How to complete this task:
Note how many lines in the entries below contain the string "مدیریت", and answer with that number and no other text.
──────────────────────────────
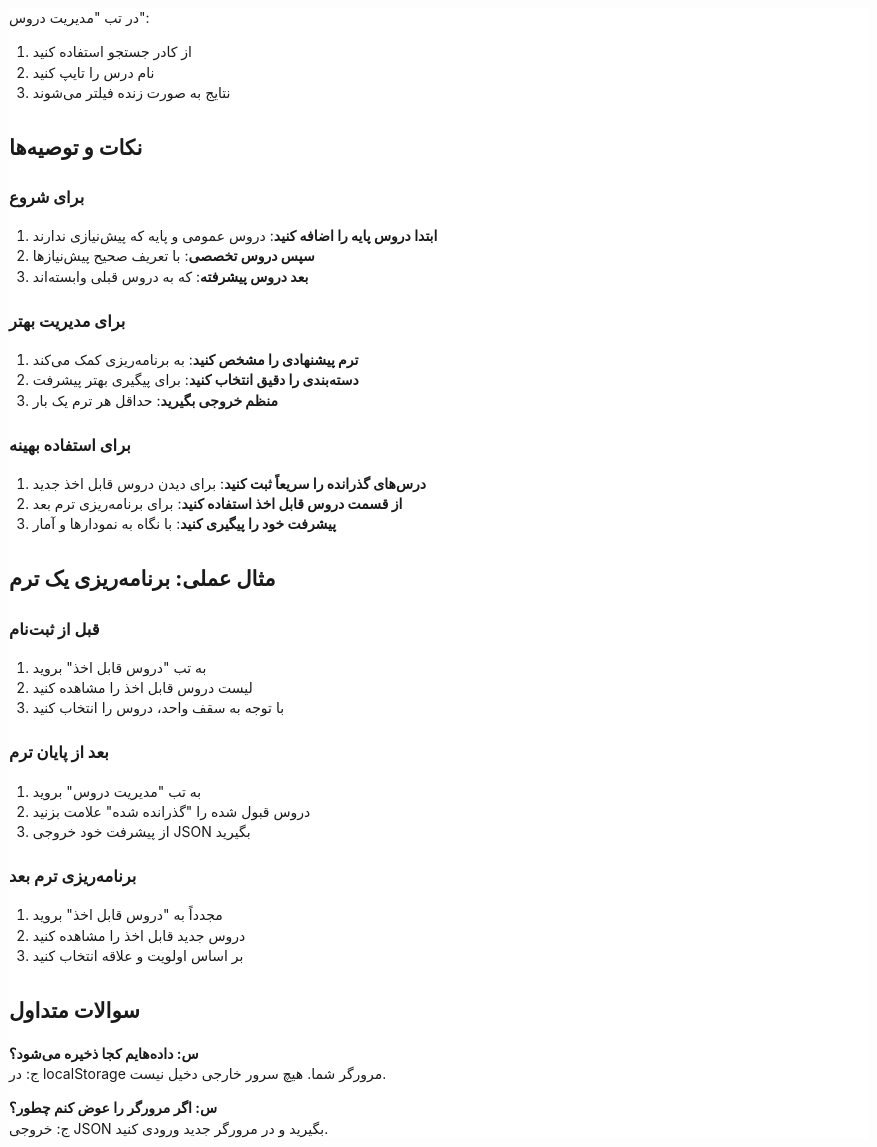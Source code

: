 در تب "مدیریت دروس":

1. از کادر جستجو استفاده کنید
2. نام درس را تایپ کنید
3. نتایج به صورت زنده فیلتر می‌شوند

## نکات و توصیه‌ها

### برای شروع

1. **ابتدا دروس پایه را اضافه کنید**: دروس عمومی و پایه که پیش‌نیازی ندارند
2. **سپس دروس تخصصی**: با تعریف صحیح پیش‌نیازها
3. **بعد دروس پیشرفته**: که به دروس قبلی وابسته‌اند

### برای مدیریت بهتر

1. **ترم پیشنهادی را مشخص کنید**: به برنامه‌ریزی کمک می‌کند
2. **دسته‌بندی را دقیق انتخاب کنید**: برای پیگیری بهتر پیشرفت
3. **منظم خروجی بگیرید**: حداقل هر ترم یک بار

### برای استفاده بهینه

1. **درس‌های گذرانده را سریعاً ثبت کنید**: برای دیدن دروس قابل اخذ جدید
2. **از قسمت دروس قابل اخذ استفاده کنید**: برای برنامه‌ریزی ترم بعد
3. **پیشرفت خود را پیگیری کنید**: با نگاه به نمودارها و آمار

## مثال عملی: برنامه‌ریزی یک ترم

### قبل از ثبت‌نام

1. به تب "دروس قابل اخذ" بروید
2. لیست دروس قابل اخذ را مشاهده کنید
3. با توجه به سقف واحد، دروس را انتخاب کنید

### بعد از پایان ترم

1. به تب "مدیریت دروس" بروید
2. دروس قبول شده را "گذرانده شده" علامت بزنید
3. از پیشرفت خود خروجی JSON بگیرید

### برنامه‌ریزی ترم بعد

1. مجدداً به "دروس قابل اخذ" بروید
2. دروس جدید قابل اخذ را مشاهده کنید
3. بر اساس اولویت و علاقه انتخاب کنید

## سوالات متداول

**س: داده‌هایم کجا ذخیره می‌شود؟**  
ج: در localStorage مرورگر شما. هیچ سرور خارجی دخیل نیست.

**س: اگر مرورگر را عوض کنم چطور؟**  
ج: خروجی JSON بگیرید و در مرورگر جدید ورودی کنید.
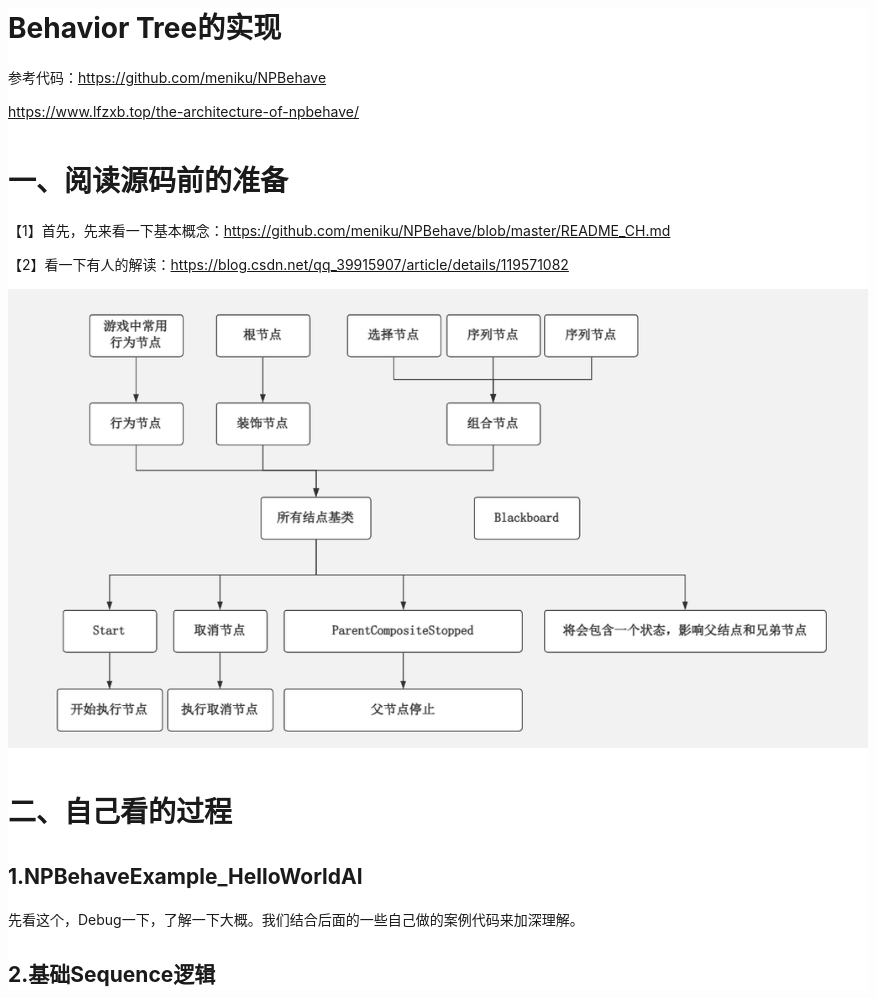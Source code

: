 # Behavior Tree的实现

参考代码：https://github.com/meniku/NPBehave

https://www.lfzxb.top/the-architecture-of-npbehave/



# 一、阅读源码前的准备

【1】首先，先来看一下基本概念：https://github.com/meniku/NPBehave/blob/master/README_CH.md

【2】看一下有人的解读：https://blog.csdn.net/qq_39915907/article/details/119571082



![image-20241103193213210](./assets/image-20241103193213210.png)

# 二、自己看的过程

## 1.NPBehaveExample_HelloWorldAI

先看这个，Debug一下，了解一下大概。我们结合后面的一些自己做的案例代码来加深理解。



## 2.基础Sequence逻辑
──────────────────────────────
Worked solution:
3